En 1764, parait, le livre Principes
politiques sur le rappel des Protestants en
France ; il fait grand bruit, et c'est encore
un coup de massue à l'édifice
branlant de la tyrannie. Paul Rabaut dit de cet
ouvrage que c'est « un augure bien
favorable. » L'espérance d'une
ère nouvelle se généralise de
plus en plus, au dehors du royaume comme au dedans.
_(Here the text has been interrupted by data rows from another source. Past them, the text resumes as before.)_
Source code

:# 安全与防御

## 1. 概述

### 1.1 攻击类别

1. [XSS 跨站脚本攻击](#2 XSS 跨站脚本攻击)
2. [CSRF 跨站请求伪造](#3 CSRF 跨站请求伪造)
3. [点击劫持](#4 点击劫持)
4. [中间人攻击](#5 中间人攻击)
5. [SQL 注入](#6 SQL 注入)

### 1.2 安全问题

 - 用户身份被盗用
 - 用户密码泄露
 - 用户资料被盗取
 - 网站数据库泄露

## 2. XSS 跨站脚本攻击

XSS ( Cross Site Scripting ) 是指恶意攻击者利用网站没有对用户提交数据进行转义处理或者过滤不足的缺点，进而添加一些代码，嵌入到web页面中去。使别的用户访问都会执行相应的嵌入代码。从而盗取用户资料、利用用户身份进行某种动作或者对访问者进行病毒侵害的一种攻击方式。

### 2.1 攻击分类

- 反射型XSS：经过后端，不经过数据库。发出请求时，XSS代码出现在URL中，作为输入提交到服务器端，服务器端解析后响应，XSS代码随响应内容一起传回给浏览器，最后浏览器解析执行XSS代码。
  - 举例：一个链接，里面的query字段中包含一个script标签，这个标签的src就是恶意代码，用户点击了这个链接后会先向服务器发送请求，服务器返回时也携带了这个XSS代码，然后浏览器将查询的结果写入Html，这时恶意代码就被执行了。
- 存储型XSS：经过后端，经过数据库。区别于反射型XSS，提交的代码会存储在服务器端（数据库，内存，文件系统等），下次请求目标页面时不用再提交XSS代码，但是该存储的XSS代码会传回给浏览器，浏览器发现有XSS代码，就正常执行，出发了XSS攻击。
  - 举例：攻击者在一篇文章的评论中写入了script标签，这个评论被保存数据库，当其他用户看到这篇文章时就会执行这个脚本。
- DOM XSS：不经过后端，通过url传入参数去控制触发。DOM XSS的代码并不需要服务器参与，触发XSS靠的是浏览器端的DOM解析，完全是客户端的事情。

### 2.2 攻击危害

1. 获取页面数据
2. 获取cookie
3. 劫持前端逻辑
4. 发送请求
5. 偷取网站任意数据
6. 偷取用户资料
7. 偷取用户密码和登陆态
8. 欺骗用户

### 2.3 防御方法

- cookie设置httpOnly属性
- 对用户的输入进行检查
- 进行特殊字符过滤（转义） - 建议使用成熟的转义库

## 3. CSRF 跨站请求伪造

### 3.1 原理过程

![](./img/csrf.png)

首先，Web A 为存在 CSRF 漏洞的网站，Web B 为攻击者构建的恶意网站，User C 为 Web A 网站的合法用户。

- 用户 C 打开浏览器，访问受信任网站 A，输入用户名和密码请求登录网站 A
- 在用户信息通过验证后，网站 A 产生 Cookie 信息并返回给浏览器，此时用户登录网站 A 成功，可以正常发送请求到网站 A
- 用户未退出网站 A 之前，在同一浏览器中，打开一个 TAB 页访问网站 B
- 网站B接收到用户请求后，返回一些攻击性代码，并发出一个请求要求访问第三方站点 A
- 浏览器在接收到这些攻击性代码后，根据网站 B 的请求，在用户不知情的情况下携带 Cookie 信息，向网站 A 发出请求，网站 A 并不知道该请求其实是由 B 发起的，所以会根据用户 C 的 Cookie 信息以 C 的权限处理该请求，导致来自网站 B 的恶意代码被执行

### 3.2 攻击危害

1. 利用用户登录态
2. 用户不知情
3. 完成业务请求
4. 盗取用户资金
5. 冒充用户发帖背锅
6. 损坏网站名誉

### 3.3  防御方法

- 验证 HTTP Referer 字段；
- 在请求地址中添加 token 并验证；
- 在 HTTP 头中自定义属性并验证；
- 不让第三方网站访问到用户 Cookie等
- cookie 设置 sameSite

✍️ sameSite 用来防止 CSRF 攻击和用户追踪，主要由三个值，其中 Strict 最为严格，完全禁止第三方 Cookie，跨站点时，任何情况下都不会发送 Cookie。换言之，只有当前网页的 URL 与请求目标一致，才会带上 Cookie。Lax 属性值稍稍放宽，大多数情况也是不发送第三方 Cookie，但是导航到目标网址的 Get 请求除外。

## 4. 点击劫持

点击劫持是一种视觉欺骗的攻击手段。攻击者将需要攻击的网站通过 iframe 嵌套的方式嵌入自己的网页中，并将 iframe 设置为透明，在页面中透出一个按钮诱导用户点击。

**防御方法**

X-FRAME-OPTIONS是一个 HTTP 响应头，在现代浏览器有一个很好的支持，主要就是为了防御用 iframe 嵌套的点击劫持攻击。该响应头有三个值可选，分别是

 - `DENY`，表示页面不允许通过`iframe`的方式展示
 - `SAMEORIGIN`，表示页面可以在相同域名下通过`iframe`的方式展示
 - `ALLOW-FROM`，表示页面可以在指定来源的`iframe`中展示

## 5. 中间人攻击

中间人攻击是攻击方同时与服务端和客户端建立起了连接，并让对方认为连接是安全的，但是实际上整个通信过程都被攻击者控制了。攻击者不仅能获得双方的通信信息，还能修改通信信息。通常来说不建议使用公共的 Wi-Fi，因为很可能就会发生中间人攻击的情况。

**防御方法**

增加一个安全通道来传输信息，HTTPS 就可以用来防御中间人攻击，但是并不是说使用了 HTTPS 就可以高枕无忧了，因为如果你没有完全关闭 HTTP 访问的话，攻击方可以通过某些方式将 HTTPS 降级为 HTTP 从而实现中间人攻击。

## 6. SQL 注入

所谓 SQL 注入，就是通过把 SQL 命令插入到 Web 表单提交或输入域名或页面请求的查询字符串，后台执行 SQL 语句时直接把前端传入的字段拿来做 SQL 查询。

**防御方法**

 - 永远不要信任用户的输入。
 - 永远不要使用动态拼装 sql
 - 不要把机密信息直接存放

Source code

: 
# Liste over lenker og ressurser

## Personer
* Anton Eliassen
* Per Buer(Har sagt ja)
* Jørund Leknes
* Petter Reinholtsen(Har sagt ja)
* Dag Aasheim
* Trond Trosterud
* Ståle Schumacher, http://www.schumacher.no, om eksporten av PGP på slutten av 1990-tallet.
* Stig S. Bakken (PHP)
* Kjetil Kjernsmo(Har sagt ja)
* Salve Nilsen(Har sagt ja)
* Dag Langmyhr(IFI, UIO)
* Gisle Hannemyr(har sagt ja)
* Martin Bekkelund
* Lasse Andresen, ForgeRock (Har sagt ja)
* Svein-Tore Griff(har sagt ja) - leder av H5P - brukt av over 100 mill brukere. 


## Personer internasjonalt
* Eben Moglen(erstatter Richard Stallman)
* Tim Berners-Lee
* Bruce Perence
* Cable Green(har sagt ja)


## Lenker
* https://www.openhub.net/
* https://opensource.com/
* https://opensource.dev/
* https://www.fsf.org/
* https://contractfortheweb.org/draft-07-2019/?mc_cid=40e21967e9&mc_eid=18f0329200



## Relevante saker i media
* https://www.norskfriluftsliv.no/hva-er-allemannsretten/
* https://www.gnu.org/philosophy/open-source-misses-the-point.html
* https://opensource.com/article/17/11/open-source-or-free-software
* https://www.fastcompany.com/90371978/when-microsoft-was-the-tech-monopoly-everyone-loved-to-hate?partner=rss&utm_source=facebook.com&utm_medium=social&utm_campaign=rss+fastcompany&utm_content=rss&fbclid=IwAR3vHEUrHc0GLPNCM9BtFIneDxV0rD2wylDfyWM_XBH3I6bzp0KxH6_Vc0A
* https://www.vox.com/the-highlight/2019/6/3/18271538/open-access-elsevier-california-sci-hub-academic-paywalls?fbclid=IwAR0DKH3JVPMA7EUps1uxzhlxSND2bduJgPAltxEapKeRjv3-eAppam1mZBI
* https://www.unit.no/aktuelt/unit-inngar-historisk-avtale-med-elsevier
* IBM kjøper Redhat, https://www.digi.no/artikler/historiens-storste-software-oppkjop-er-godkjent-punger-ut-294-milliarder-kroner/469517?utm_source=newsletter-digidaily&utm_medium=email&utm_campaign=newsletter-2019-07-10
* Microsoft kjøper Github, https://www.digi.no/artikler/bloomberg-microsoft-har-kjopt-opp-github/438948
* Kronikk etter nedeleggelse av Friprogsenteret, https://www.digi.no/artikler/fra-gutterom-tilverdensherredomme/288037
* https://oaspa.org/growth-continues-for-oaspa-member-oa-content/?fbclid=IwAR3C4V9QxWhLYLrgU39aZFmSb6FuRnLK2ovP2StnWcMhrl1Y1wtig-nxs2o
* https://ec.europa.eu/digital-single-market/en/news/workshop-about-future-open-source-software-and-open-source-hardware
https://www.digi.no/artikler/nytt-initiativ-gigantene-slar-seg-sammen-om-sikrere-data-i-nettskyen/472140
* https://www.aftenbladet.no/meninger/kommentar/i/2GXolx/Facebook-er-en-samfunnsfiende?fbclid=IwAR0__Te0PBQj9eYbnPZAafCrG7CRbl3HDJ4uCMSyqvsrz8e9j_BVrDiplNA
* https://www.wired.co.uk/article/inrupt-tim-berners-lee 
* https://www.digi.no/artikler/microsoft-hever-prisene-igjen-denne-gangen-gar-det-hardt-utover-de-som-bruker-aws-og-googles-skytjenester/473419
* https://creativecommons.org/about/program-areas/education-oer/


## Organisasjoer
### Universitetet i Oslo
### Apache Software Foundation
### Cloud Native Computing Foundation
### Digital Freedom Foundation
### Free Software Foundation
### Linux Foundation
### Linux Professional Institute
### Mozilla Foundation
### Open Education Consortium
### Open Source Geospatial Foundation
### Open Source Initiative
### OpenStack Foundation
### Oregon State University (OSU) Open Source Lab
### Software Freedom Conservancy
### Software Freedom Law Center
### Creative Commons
Antoine Court avant de mourir, 12 juin 1760 a la
triple joie de pressentir le courant
irrésistible de libération parti de
Ferney, - l'élan de la France vers le but
sacré, - et de voir son fils Gébelin
en belle notoriété. Sa joie transpire
dans cette lettre à Corteiz :
« Quelle source de consolation, pour
nous, de voir que notre travail n'a pas
été vain et d'avoir pour successeurs,
dans cette oeuvre sainte, des ouvriers pleins de
zèle qui ne respirent que d'étendre
la conquête de notre divin
Maître ! »
Décidément, on approche du
port, on y touche. Quel soulagement immense
après une si longue et si périlleuse
traversée ! Paul Rabaut
fléchirait-il devant un dernier orage et
songerait-il à se sauver seul dans une
chaloupe, en abandonnant équipage et
navire ? En bon capitaine, il doit se sauver
avec lui ou périr avec lui. En dépit
de certaines velléités telle a
toujours été sa secrète
pensée. Nous allons voir, au chapitre
suivant, sa persévérance enfin
couronnée de succès; après
tant de douleurs communes, il
participe au triomphe commun de la justice et de la
liberté.
Longtemps à la peine, il est
à l'honneur, le jour de la victoire.